Ayant eu l’autorisation de visiter l’un de ces abattoirs porcins où travaille son héros — un ancien élève des Arts appliqués qui a accepté, pour gagner sa vie, ce boulot sanglant qu’il espère provisoire, mais qui a tendance à trop durer — et d’observer chaque étape de la chaîne de production, Damien Marie en a tiré une sorte de roman très dialogué, mais assez peu descriptif. Il a aussitôt pensé à Laurent Bonneau pour le découper avec ses prises d’angles surprenants ou ses cadrages sophistiqués dans des pages aérées et, bien sûr, pour l’illustrer de ses images colorées, aussi marquantes qu’épurées : les différents coloris utilisés sur les planches symbolisant les changements d’ambiances (les teintes chaudes sont réservées à l’intimité, tandis que les froides sont utilisées pour le monde extérieur, notamment celui du travail). 

Les deux complices nous installent, ainsi, tout au long des 220 pages de ce prenant roman graphique — dont l’émotion est palpable sans avoir besoin de lire les phylactères —, dans une implacable réalité : ils nous mettent face à l’insoutenable production de chair animale, à la détresse des plus démunis ou à la marchandisation des formes d’art. Toutefois, cette histoire d’une terrible lucidité, qui nous interroge, avec justesse, sur nombre de faits de société, est également porteuse d’espoir en l’humanité, car elle ouvre sur le rêve et sur tous les possibles. 

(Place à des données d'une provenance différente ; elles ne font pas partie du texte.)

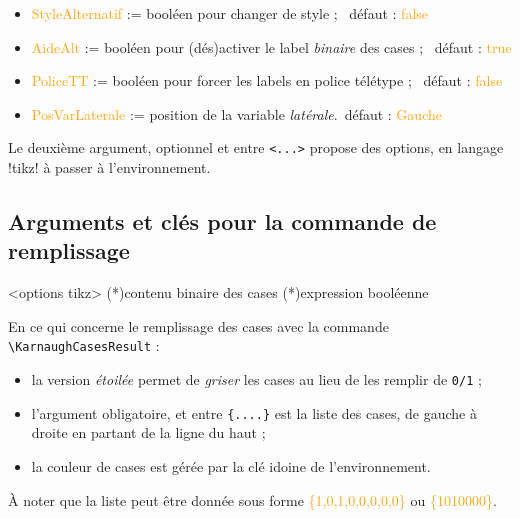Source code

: \documentclass[french,a4paper,11pt]{article}
\newcommand\Cle[1]{{\small\sffamily\textlangle \textcolor{orange}{#1}\textrangle}}
\begin{document}
{{\begin{tipblock}
\begin{itemize}
	\hfill~défaut : \Cle{black}
	\item \Cle{StyleAlternatif} := booléen pour changer de style ; \hfill~défaut : \Cle{false}
	\item \Cle{AideAlt} := booléen pour (dés)activer le label \textit{binaire} des cases ; \hfill~défaut : \Cle{true}
	\item \Cle{PoliceTT} := booléen pour forcer les labels en police télétype ; \hfill~défaut : \Cle{false}
	\item \Cle{PosVarLaterale} := position de la variable \textit{latérale}.\hfill~défaut : \Cle{Gauche}
\end{itemize}

Le deuxième argument, optionnel et entre \texttt{<...>} propose des options, en langage \packagetex!tikz! à passer à l'environnement.
\end{tipblock}

\subsection{Arguments et clés pour la commande de remplissage}

\begin{DemoCode}
\begin{TableKarnaugh}[clés]<options tikz>
	\KarnaughCasesResult(*){contenu binaire des cases}
	\KarnaughCasesAuto(*){expression booléenne}
\end{TableKarnaugh}
\end{DemoCode}

\begin{tipblock}
En ce qui concerne le remplissage des cases avec la commande \texttt{\textbackslash KarnaughCasesResult} :

\begin{itemize}
	\item la version \textit{étoilée} permet de \textit{griser} les cases au lieu de les remplir de \texttt{0/1} ;
	\item l'argument obligatoire, et entre \texttt{\{....\}} est la liste des cases, de gauche à droite en partant de la ligne du haut ;
	\item la couleur de cases est gérée par la clé idoine de l'environnement.
\end{itemize}

À noter que la liste peut être donnée sous forme \Cle{\{1,0,1,0,0,0,0,0\}} ou \Cle{\{1010000\}}.
\end{tipblock}

}}
\end{document}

Fabien est donc pris dans l’engrenage d’un aliénant et épuisant travail alimentaire, où il peut être amené à exécuter 25 000 cochons à lui tout seul, en une seule semaine ! Il supporte de plus en plus mal les cadences infernales et l’impression de n’être plus qu’un tueur d’animaux. Il faut dire qu’il y a là de quoi briser toutes ses aspirations artistiques ou ce qui lui reste de moral, et que cela entraîne également pas mal de tensions dans son couple. En effet, sa compagne Aude — qui, elle aussi, morfle son aise — enchaîne les gardes de nuit en soins palliatifs à l’hôpital public, pour apporter un complément de salaire, car ils ont malgré tout des difficultés à joindre les deux bouts.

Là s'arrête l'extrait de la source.